The United Auto Workers (UAW) strikes that started more than a month ago have been a major disruption for Detroit’s Big Three automakers.
Logistics issues and costs aside – GM revealed on its Q3 2023 earnings call this week that every week of strikes costs it $200 million – the strikes also risk hurting Detroit Three’s agreements with major South Korean battery makers.
LG Energy Solution, SK On and Samsung SDI have set up joint ventures with GM, Ford and Stellantis to build several battery cell plants in the U.S., and their combined investment is estimated at around $28 billion.
The thing is those eight plants – four for General Motors, two for Ford, and two for Stellantis – are major hurdles in contract negotiations between Detroit carmakers and the UAW, which seeks to unionize the 19,600 people the battery joint ventures plan to hire at the new plants.
According to Bloomberg (via Automotive News) citing Kim Kwang-ju, CEO of SNE Research, South Korea’s three biggest battery suppliers are anxious about the union pressing for substantial wage increases. Kim said the cost of running plants in the U.S. is already “about twice the cost of other regions.”
That is why some companies, including component makers that have announced significant investment in the U.S., are reconsidering their plans, he added. Factor in falling battery prices and rising inventory due to weaker-than-expected demand for EVs, and things don’t look that good for the planned U.S. battery factories.
Rendering of Ford and SK On’s BlueOval SK Battery Park in Glendale, Kentucky
Of the eight battery plants from U.S.-South Korean joint ventures, only one is functional at the moment, the one GM and LG ES have built in Warren, Ohio, following a $2.3 billion investment. The facility employs 1,100 people.

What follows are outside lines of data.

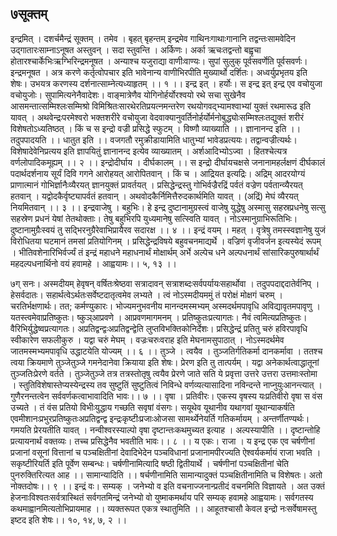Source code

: ## ७सूक्तम्
इन्द्रमित् । दशर्चमैन्द्रं सूक्तम् । तमेव । बृहत् बृहन्तम् इन्द्रमेव गाथिनःगाथाःगानानि तद्वन्तःसामवेदिन उद्गातारःसाम्नाऽनूषत अस्तुवन् । सदा स्तुवन्ति । अर्किणः। अर्का ऋचःतद्वन्तो बह्वृचा होतारश्चार्केभिःऋग्भिरिन्द्रमनूषत । अन्याश्च यजुराद्या वाणीःवाण्यः। सुपां सुलुक् पूर्वसवर्णेति पूर्वसवर्णः। इन्द्रमनूषत । अत्र करणे कर्तृत्वोपचार इति भावेनान्य वाणीभिरपीति मुख्यार्थो दर्शितः। अध्वर्युप्रभृतय इति शेषः। उभयत्र करणस्य दर्शनात्साम्नेत्यध्याहृतम् ।। १ ।।
इन्द्र इत् । हर्योः। स इन्द्र इत् इन्द्र एव वचोयुजा वचोयुजोः। सुपामित्यनेनैवादेशः। वाङ्मात्रेणैव योगिनोर्हर्योरश्वयो रथे सचा सुखेनैव आसमन्तात्सम्मिश्लःसम्मिश्रो विमिश्रितःसारथेरतिप्रयत्नमन्तरेण रथयोगवद्भ्यामश्वाभ्यां युक्तं रथमारूढ इति यावत् । अथवेन्द्रःपरमेश्वरो भक्तशरीरे वचोयुजा वेदवाक्यानुवर्तिनोर्हर्योर्मनोबुद्ध्योःसम्मिश्लःतद्युक्तं शरीरं विशेषतोऽध्यतिष्ठत् । किं च स इन्द्रो वज्री प्रसिद्धे स्फुटम् । विष्णौ व्याख्याति ।। ज्ञानानन्द इति ।। तदुपपादयति ।। धातुत इति ।। वजगतौ रमुक्रीडायामिति धातुभ्यां भावेडप्रत्ययः। तद्वान्वज्रीत्यर्थः। विशेषादेवेनिप्रत्यय इति ज्ञापयितुं ज्ञानानन्द इत्येव व्याख्यातम् । अर्शआदिभ्योऽज्वा । हितश्चेत्यत्र वर्णलोपादिकमूह्यम् ।। २ ।।
इन्द्रोदीर्घाय । दीर्घकालम् ।। स इन्द्रो दीर्घायचक्षसे जनानामहर्लक्षणं दीर्घकालं पदार्थदर्शनाय सूर्यं दिवि गगने आरोहयत् आरोपितवान् । किं च । आद्रियत इत्यद्रिः। अद्रिम् आदरयोग्यं प्राणात्मानं गोभिर्ज्ञानैःव्यैरयत् ज्ञानयुक्तं प्रावर्तयत् । प्रसिद्धेन्द्रस्तु गोभिर्वज्रैरद्रिं पर्वतं वज्रेण पर्वतान्व्यैरयत् हतवान् । यद्वोदकैर्वृष्ट्यापर्वतं हतवान् । अथवोदकैर्निमित्तैरुदकार्थमिति यावत् । (अद्रिं) मेघं व्यैरयत् नियमितवान् ।। ३ ।।
इन्द्रवाजेषु । बहुभिः। हे इन्द्र दुष्टानामुग्रस्त्वं वाजेषु युद्धेषु अस्मासु सहस्रप्रधनेषु सत्सु सहस्रेण प्रधनं येषां तेतथोक्ताः। तेषु बहुभिरपि युध्यमानेषु सत्स्विति यावत् । नोऽस्मानुग्राभिरूतिभिः। दुष्टानामुग्रैःस्वयं तु सद्भिरनुग्रैरेवाभिप्रायैरव सदारक्ष ।। ४ ।।
इन्द्रं वयम् । महत् । वृत्रेषु तमस्स्वज्ञानेषु युजं विरोधितया घटमानं तमसां प्रतियोगिनम् । प्रसिद्धेन्द्रविषये बहुवचनमाद्यर्थे । वज्रिणं वृजीवर्जन इत्यस्येदं रूपम् । भीतिवशेनारिभिर्वर्ज्यं तं इन्द्रं महाधने महाधनार्थं मोक्षार्थम् अर्भे अल्पेच धने अल्पधनार्थं सांसारिकपुरुषार्थार्थं महदल्पधनार्थिनो वयं हवामहे । आह्वयामः।। ५, १३ ।।

७ग्
सनः। अस्मदीयम् हेवृषन् वर्षितःश्रेष्ठवा सत्रादावन् सत्राशब्दःसर्वपर्यायःसहार्थोवा । तदुपपदाद्ददातेर्वनिप् । हेसर्वदातः। सहार्थत्वेऽर्थतःसर्वेष्टदातृत्वमेव लभ्यते । त्वं नोऽस्मदीयममुं तं परोक्षं मोक्षगं चरुम् । चरतिर्भक्षणार्थः। तत; कर्मण्युकारः। भोज्यमनुभवनीय मानन्दमस्मभ्यम् अस्मदर्थमपावृधि अविद्यावृतमपावृणु । यतस्त्वमेवाप्रतिष्कुतः। ष्कुञ्आप्रवणे । आप्रवणमागमनम् । प्रतिष्कुतःप्रत्यागतः। नैवं त्वमित्यप्रतिष्कुतः। वैरिभिर्युद्धेष्वप्रत्यागतः। अप्रतिद्वन्द्वःअप्रतिद्वन्द्वेति लुप्तविभक्तिकोनिर्देशः। प्रसिद्धेन्द्रं प्रतितु चरुं हविरपावृधि स्वीकारेण सफलीकुरु । यद्वा चरुं मेघम् । वज्रःचरुःवराह इति मेघनामसुपाठात् । नोऽस्मदर्थमेव जातमस्मभ्यमपावृधि उद्धाटयेति योज्यम् ।। ६ ।।
तुञ्जे । त्वयैव । तुञ्जतिर्गतिकर्मा दानकर्मावा । ततश्च त्वया क्रियमाणे तुञ्जेतुञ्जे गमनेदानेवा क्रियाया इति शेषः। प्रेरण इति तु तात्पर्यम् । यद्वा अनेकार्थत्वाद्धातूनां तुञ्जतिःप्रेरणे वर्तते । तुञ्जेतुञ्जे तत्र तत्रस्तोतृषु त्वयैव प्रेरणे जाते सति ये प्रवृत्ता उत्तरे उत्तरा उत्तमाःस्तोमा । स्तुतिविशेषास्तेप्यस्येन्द्रस्य तव सुष्टुतिं सुष्टुतित्वं निविन्धे वर्णव्यत्यासादिना नविन्दन्ते नाप्नुयुःआनन्त्यात् । गुणैरनन्तत्वेन सर्ववर्णकत्वाभावादिति भावः।। ७ ।।
वृषा । प्रतिवीरः। एकस्य वृषस्य यःप्रतिवीरो वृषा स वंस उच्यते । तं वंस प्रतियो विभीःयुद्धाय गच्छति सवृषां वंसगः। सयूथेव यूथानीव यथागवां यूथान्याकर्षति एवमीशानःप्रभुरप्रतिष्कुतःअप्रतिद्वन्द्व इन्द्रःकृष्टीःप्रजाःओजसा सामर्थ्येनेयर्ति गतिकर्मायम् । अन्तर्णीतण्यर्थः। गमयति प्रेरयतीति यावत् । नन्वीश्वरस्याल्पो वृषा दृष्टान्तःकथमुच्यत इत्याह । अल्पस्यापीति ।। दृष्टान्तोहि प्रत्यायनार्थं वक्तव्यः। तच्च प्रसिद्धेनैव भवतीति भावः।। ८ ।।
य एकः। राजा । य इन्द्र एक एव चर्षणीनां प्रजानां वसूनां वित्तानां च पञ्चक्षितीनां देवादिभेदेन पञ्चविधानां प्रजानामपीरज्यति ऐश्वर्यकर्मायं राजा भवति । सकृष्टीरियर्ति इति पूर्वेण सम्बन्धः। चर्षणीनामित्यादि षष्ठी द्वितीयार्थे । चर्षणीनां पञ्चक्षितीनां चेति पुनरुक्तिरित्यत आह ।। सामान्यादिति ।। षर्चणीनामिति सामान्यादुक्तं पञ्चक्षितीनामिति च विशेषतः। अतो नोक्तदोषः।। ९ ।।
इन्द्रं वः। सम्यक् । जनेभ्यो व इति वचनाज्जनान्प्रतीदं वचनमिति विज्ञायते । अत उक्तं हेजनाःविश्वतःसर्वत्रास्थितं सर्वगतमिन्द्रं जनेभ्यो वो युष्माकमर्थाय परि सम्यक् हवामहे आह्वयामः। सर्वगतस्य कथमाह्वानमित्यतोभिप्रायमाह ।। व्यक्तरूपत एकत्र स्थातुमिति ।। आहूतश्चासौ केवल इन्द्रो नःसर्वेषामस्तु इष्टद इति शेषः।। १०, १४, ७, २ ।।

GM and LG ES have two more plants under construction, one in Spring Hill, Tennessee, estimated to cost $2.3 billion and hire 1,300 people when finished, and another in Lansing, Michigan, expected to cost $2.6 billion and employ 1,700 workers.
General Motors has also announced a battery plant with Samsung SDI in New Carlisle, Indiana. Construction on the $3 billion facility is estimated to start next year; when complete, it will have 1,700 employees.
Ford and SK On have two mega battery plants under construction in Glendale, Kentucky ($5.8 billion, 5,000 employees) as part of the BlueOval SK joint venture and Stanton, Tennessee ($5.6 billion, 6,000 employees), as part of the BlueOval City joint venture; the latter site will also build electric trucks.
As for Stellantis, it has started construction of a $3.1 billion battery plant with Samsung SDI in Kokomo, Indiana, which is expected to open in Q1 2025. Recently, the joint venture announced plans to build a second plant at the same site, taking the total investment to $6.3 billion and the workforce to 2,800.
With so much at stake, it’s understandable that Detroit Three’s South Korean battery partners are getting nervous because of the big increase in labor costs if the UAW gets its way.
Still, the battery joint ventures will also receive lots of government funding through the U.S. Inflation Reduction Act. The climate bill will award companies billions of dollars in tax credits toward cell and pack manufacturing. In addition, the U.S. Department of Energy has offered to loan Ford and General Motors’ battery joint ventures a combined $11.7 billion.
While these incentives were a key factor in South Korean battery makers’ plans to invest in the U.S., the IRA also comes with strings attached, such as reducing the reliance on China’s dominant low-cost supply chain. Finding alternatives is obviously immensely expensive.
Add to this Tesla’s price war and the fact Ford and GM are delaying some EV investments, and South Korean battery manufacturers may pull the brakes on their aggressive investments in the U.S., according to Park Chul-Wan, an automotive professor at Seojeong University.